Leaders from Fort Campbell’s 101st Combat Aviation Brigade will speak with the media today about their first 100 days of deployment to Afghanistan. The brigade went overseas this year to provide helicopter support throughout two regions of the country, including areas where other Fort Campbell units are deployed.
The clock is ticking for Illinois legislators to come up with a law approving the concealed carry of weapons after a federal appellate court decided last week to throw out the state's ban on concealed guns. The legislature has 180 days to craft a new law and has the option of using a law already in place in one of the other 49 states.
Kentucky’s Public Service Commission will announce today whether or not it will create a new area code for the western part of the Commonwealth. The cell phone boom has resulted in using nearly all of the numbers available with the current 270 area code. The new area code would be designated as 364.
A McCracken Circuit judge has overturned the conviction of a woman accused of improperly euthanizing animals at a Paducah shelter. This past August, a jury deliberated only 30 minutes before returning the guilty verdict against Dalena Hall for actions taken last year at the McCracken County Humane Society. Police say she was not certified to euthanize animals but was doing so anyway. Hall appealed the conviction and Circuit Court Judge Tim Kaltenbach ruled in her favor.
A Fort Campbell woman accused of trying to collect on her Army husband's life insurance policy has been sentenced to 25 years in prison for setting fire to her home and killing two of her children. Billi Jo Smallwood maintained her innocence at her sentencing Thursday in Louisville. 39-year-old Smallwood could have been given life in prison. She was convicted in federal court of maliciously setting fire to the family’s housing unit in 2007 while her children slept inside. Prosecutors say her intent was to kill her husband and cash in his $400,000 insurance policy.
An ongoing investigation into alleged improprieties at the Kentucky Department of Agriculture isn’t on the agenda of the Personnel Board’s last meeting for the year. Board members voted earlier this year to open an inquiry into personnel issues at the Department of Agriculture under former Commissioner Richie Farmer. Board Executive Director Mark Sipek says it could be months before the investigation is completed. A state audit accused Farmer of using state employees for personal business like hunting and shopping trips, yard work, and chauffeuring his dog.
Kentucky Governor Steve Beshear is urging U.S. Sen.
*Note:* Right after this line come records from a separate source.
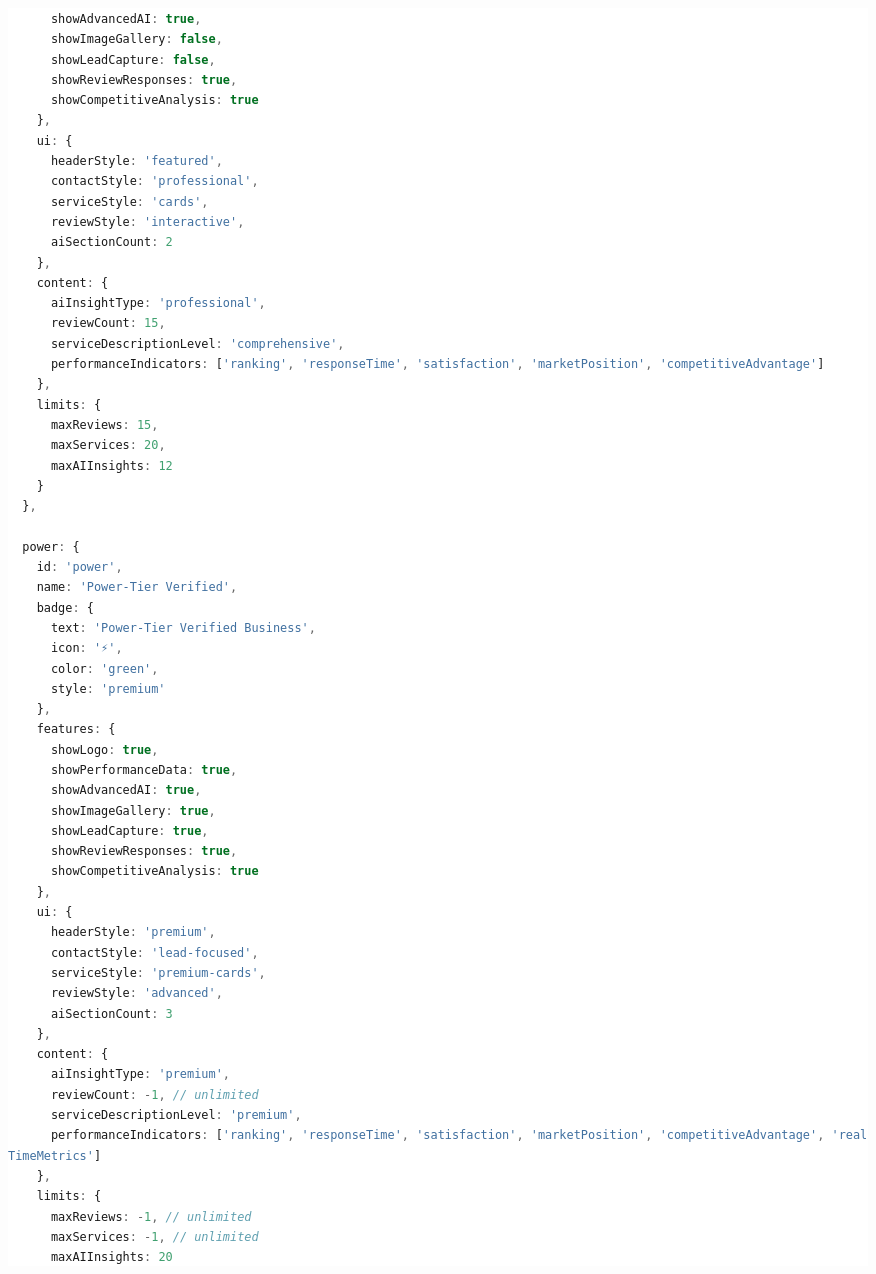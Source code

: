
 ```typescript
      showAdvancedAI: true,
      showImageGallery: false,
      showLeadCapture: false,
      showReviewResponses: true,
      showCompetitiveAnalysis: true
    },
    ui: {
      headerStyle: 'featured',
      contactStyle: 'professional',
      serviceStyle: 'cards',
      reviewStyle: 'interactive',
      aiSectionCount: 2
    },
    content: {
      aiInsightType: 'professional',
      reviewCount: 15,
      serviceDescriptionLevel: 'comprehensive',
      performanceIndicators: ['ranking', 'responseTime', 'satisfaction', 'marketPosition', 'competitiveAdvantage']
    },
    limits: {
      maxReviews: 15,
      maxServices: 20,
      maxAIInsights: 12
    }
  },
  
  power: {
    id: 'power',
    name: 'Power-Tier Verified',
    badge: {
      text: 'Power-Tier Verified Business',
      icon: '⚡',
      color: 'green',
      style: 'premium'
    },
    features: {
      showLogo: true,
      showPerformanceData: true,
      showAdvancedAI: true,
      showImageGallery: true,
      showLeadCapture: true,
      showReviewResponses: true,
      showCompetitiveAnalysis: true
    },
    ui: {
      headerStyle: 'premium',
      contactStyle: 'lead-focused',
      serviceStyle: 'premium-cards',
      reviewStyle: 'advanced',
      aiSectionCount: 3
    },
    content: {
      aiInsightType: 'premium',
      reviewCount: -1, // unlimited
      serviceDescriptionLevel: 'premium',
      performanceIndicators: ['ranking', 'responseTime', 'satisfaction', 'marketPosition', 'competitiveAdvantage', 'realTimeMetrics']
    },
    limits: {
      maxReviews: -1, // unlimited
      maxServices: -1, // unlimited
      maxAIInsights: 20
```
Mitch McConnell to sponsor and pass legislation that would force the U.S. Army Corps of Engineers to release water from the Missouri River to raise levels on the Mississippi. Drought conditions there could soon halt barge traffic. Beshear sent a letter to McConnell and U.S. Sen. Rand Paul Wednesday asking them to take action quickly. If the Mississippi continues to drop there could be negative economic consequences.
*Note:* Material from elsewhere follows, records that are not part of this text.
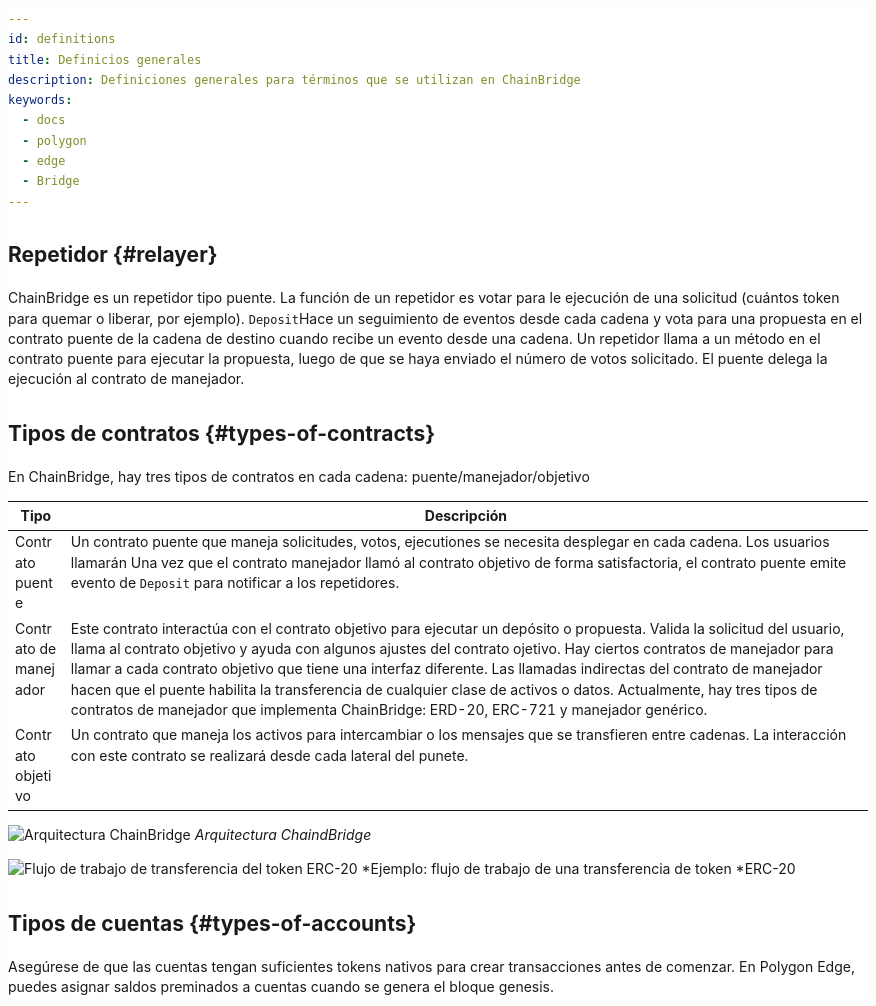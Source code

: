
 ```yaml
---
id: definitions
title: Definicios generales
description: Definiciones generales para términos que se utilizan en ChainBridge
keywords:
  - docs
  - polygon
  - edge
  - Bridge
---
```



## Repetidor {#relayer}
ChainBridge es un repetidor tipo puente. La función de un repetidor es votar para le ejecución de una solicitud (cuántos token para quemar o liberar, por ejemplo).
 `Deposit`Hace un seguimiento de eventos desde cada cadena y vota para una propuesta en el contrato puente de la cadena de destino cuando recibe un evento  desde una cadena. Un repetidor llama a un método en el contrato puente para ejecutar la propuesta, luego de que se haya enviado el número de votos solicitado. El puente delega la ejecución al contrato de manejador.


## Tipos de contratos {#types-of-contracts}
En ChainBridge, hay tres tipos de contratos en cada cadena: puente/manejador/objetivo

| **Tipo** | **Descripción** |
|----------|-------------------------------------------------------------------------------------------------------------------------------|
| Contrato puente | Un contrato puente que maneja solicitudes, votos, ejecutiones se necesita desplegar en cada cadena. Los usuarios llamarán Una vez que el contrato manejador llamó al contrato objetivo de forma satisfactoria, el contrato puente emite evento de `Deposit` para notificar a los repetidores. |
| Contrato de manejador | Este contrato interactúa con el contrato objetivo para ejecutar un depósito o propuesta. Valida la solicitud del usuario, llama al contrato objetivo y ayuda con algunos ajustes del contrato ojetivo. Hay ciertos contratos de manejador para llamar a cada contrato objetivo que tiene una interfaz diferente. Las llamadas indirectas del contrato de manejador hacen que el puente habilita la transferencia de cualquier clase de activos o datos. Actualmente, hay tres tipos de contratos de manejador que implementa ChainBridge: ERD-20, ERC-721 y manejador genérico. |
| Contrato objetivo | Un contrato que maneja los activos para intercambiar o los mensajes que se transfieren entre cadenas. La interacción con este contrato se realizará desde cada lateral del punete. |

<div style={{textAlign: 'center'}}>

![Arquitectura ChainBridge](/img/edge/chainbridge/architecture.svg)
 *Arquitectura ChaindBridge*

</div>

<div style={{textAlign: 'center'}}>

![Flujo de trabajo de transferencia del token ERC-20](/img/edge/chainbridge/erc20-workflow.svg)
 *Ejemplo: flujo de trabajo de una transferencia de token *ERC-20

</div>

## Tipos de cuentas {#types-of-accounts}

Asegúrese de que las cuentas tengan suficientes tokens nativos para crear transacciones antes de comenzar. En Polygon Edge, puedes asignar saldos preminados a cuentas cuando se genera el bloque genesis.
A new National Weather Service forecast projects water levels on the Mississippi River will keep dropping over the next several weeks. The outlook comes amid worries barge traffic could soon be affected along the vital shipping corridor. NWS hydrologists say the Mississippi River at Saint Louis will fall to about 9 feet by the end of December, and, barring significant rainfall, another six inches in the first week of January. Months of drought have left levels up to 20 feet below normal along a 180-mile stretch of the river from St. Louis to Cairo, Ill.
Kentucky hunters killed 11 black bears last weekend, including one that set a record for its size. Doug Adkins of Jenkins killed the state-record bear estimated at more than 450 pounds in Letcher County. All the bears killed came from Harlan and Letcher counties. The hunting season was scheduled to continue through Monday but wildlife officials closed it down Sunday night because hunters killed the maximum number of bears.